I have never actually heard someone say "cheating doesn't exist" in any game that I've played. Even so, it's a better attitude to have than thinking cheating is everywhere if it isn't true.
Like I said, when it comes to the people whose opinion matters, they know that cheating exists.
This information can be used to the advantage of cheat authors, and really you don't need to know it anyways.
Again it would be raising awareness to say something like "you know that one cheat that's going around, well we're working on fixing it". Ah, now we know there's a working cheat out and should go get it before it's fixed.
You'd be surprised how many players think that cheating is ultra rampant and that hackers are in every single one of their games, or want to believe it because they suck.

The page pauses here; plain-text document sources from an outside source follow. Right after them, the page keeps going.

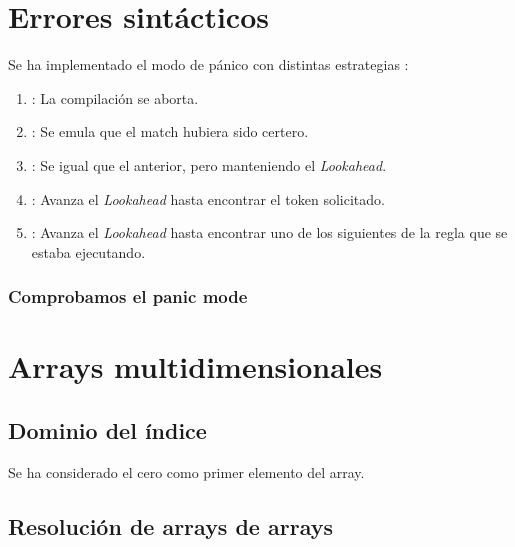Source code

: \clearpage

\section{Errores sintácticos}

	Se ha implementado el modo de pánico con distintas estrategias :
	
	\begin{enumerate}
	
		\item {} : La compilación se aborta.
		
		\item {} : Se emula que el match hubiera sido certero.
		
		\item {} : Se igual que el anterior, pero manteniendo el \emph{Lookahead}.
		
		\item {} : Avanza el \emph{Lookahead} hasta encontrar el token solicitado.
		
		\item {} : Avanza el \emph{Lookahead} hasta encontrar uno de los siguientes de la regla que se estaba ejecutando.
		
	\end{enumerate}

		\subsubsection*{Comprobamos el panic mode}
		
		
		

\clearpage

\section{Arrays multidimensionales}

	\subsection{Dominio del índice}
	
		Se ha considerado el cero como primer elemento del array.
		
	\subsection{Resolución de arrays de arrays}
	
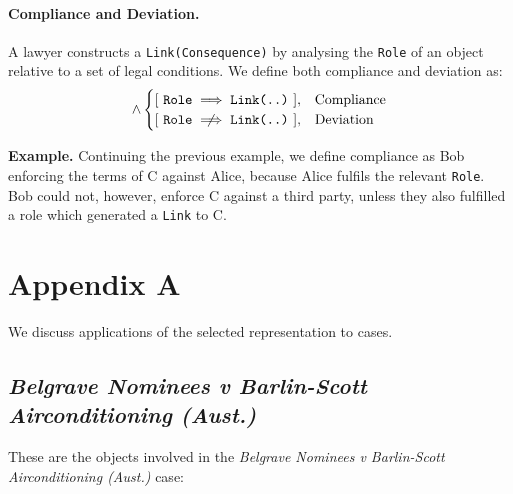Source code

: \documentclass{article}
\numberwithin{equation}{section}
\newcommand{\quickexample}[1]{
\begin{tcolorbox}
	\textbf{Example.} #1
\end{tcolorbox}
}
\begin{document}
\pagebreak

\paragraph{Compliance and Deviation.} A lawyer constructs a \texttt{Link(Consequence)} by analysing the \texttt{Role} of an object relative to a set of legal conditions. We define both compliance and deviation as:
\begin{equation}
[ \ \exists \ \texttt{Link(Existence, Consequence)} \ ] \land 
	\begin{cases}
		[ \ \texttt{Role} \implies \texttt{Link(..)} \ ], & \text{Compliance} \\
		[ \ \texttt{Role} \centernot\implies \texttt{Link(..)} \ ], & \text{Deviation}
	\end{cases}
\end{equation}

\vspace{0.25cm}
\quickexample{
	Continuing the previous example, we define compliance as Bob enforcing the terms of C against Alice, because Alice fulfils the relevant \texttt{Role}. Bob could not, however, enforce C against a third party, unless they also fulfilled a role which generated a \texttt{Link} to C.
}
















\pagebreak
\section{Appendix A}

We discuss applications of the selected representation to cases.

\subsection{\textit{Belgrave Nominees v Barlin-Scott Airconditioning (Aust.)}}  

These are the objects involved in the \textit{Belgrave Nominees v Barlin-Scott Airconditioning (Aust.)} case:
\end{document}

It would be nice if Id invested more into QL, hired more developers and had the resources such that you could expect a quick fix on exploits, and it would be nice if the project generated enough money to warrant such an investment. The reality is different though.
There are plenty of QL players who believe that cheating in QL was pretty much squashed a few years ago and, for the most part, no longer exists. Others think that any cheating will be obvious to them (as it was in the Q3 days) and all other accusations must be baseless. I guess recoiling into denial is a pretty standard defense mechanism for a lot of people, but we don't need to turn this into a discussion about psychology.
I tried to skip over this assertion the first time you made it, but since you bring it up again, I have to ask -- why are you the arbiter of whose opinion matters? It's rather subjective, no? If enough users, paying or otherwise, are in denial or apathetic about this issue, then there will be less pressure on Id to do something about it.
If you believe Id is already doing as much as is reasonably possible to address it, then I guess that's one point where we definitely disagree.
Well, that puts your opinion and Id's apparent policy well outside of the norms in computer security.
That point of view relies on the assumption that there are a lot of people who would want to cheat, but just never bothered to google it before. I think the more likely reality is that those who are inclined to cheat already know cheats are publicly available, and those who aren't inclined to cheat aren't going to suddenly look it up.
That's true, but the type of cheating I'm talking about is happening in the higher end of T4, not on noob servers.
I'm not convinced the business model has ever been the right approach with QL, but that's not really my problem. The recent (mis)handling of dropping of platform support reinforces the perception of a poorly run business, though. That they think they can just walk off with peoples' money (mac users) and not offer a refund is reprehensible, and, in my opinion, would not withstand a legal challenge.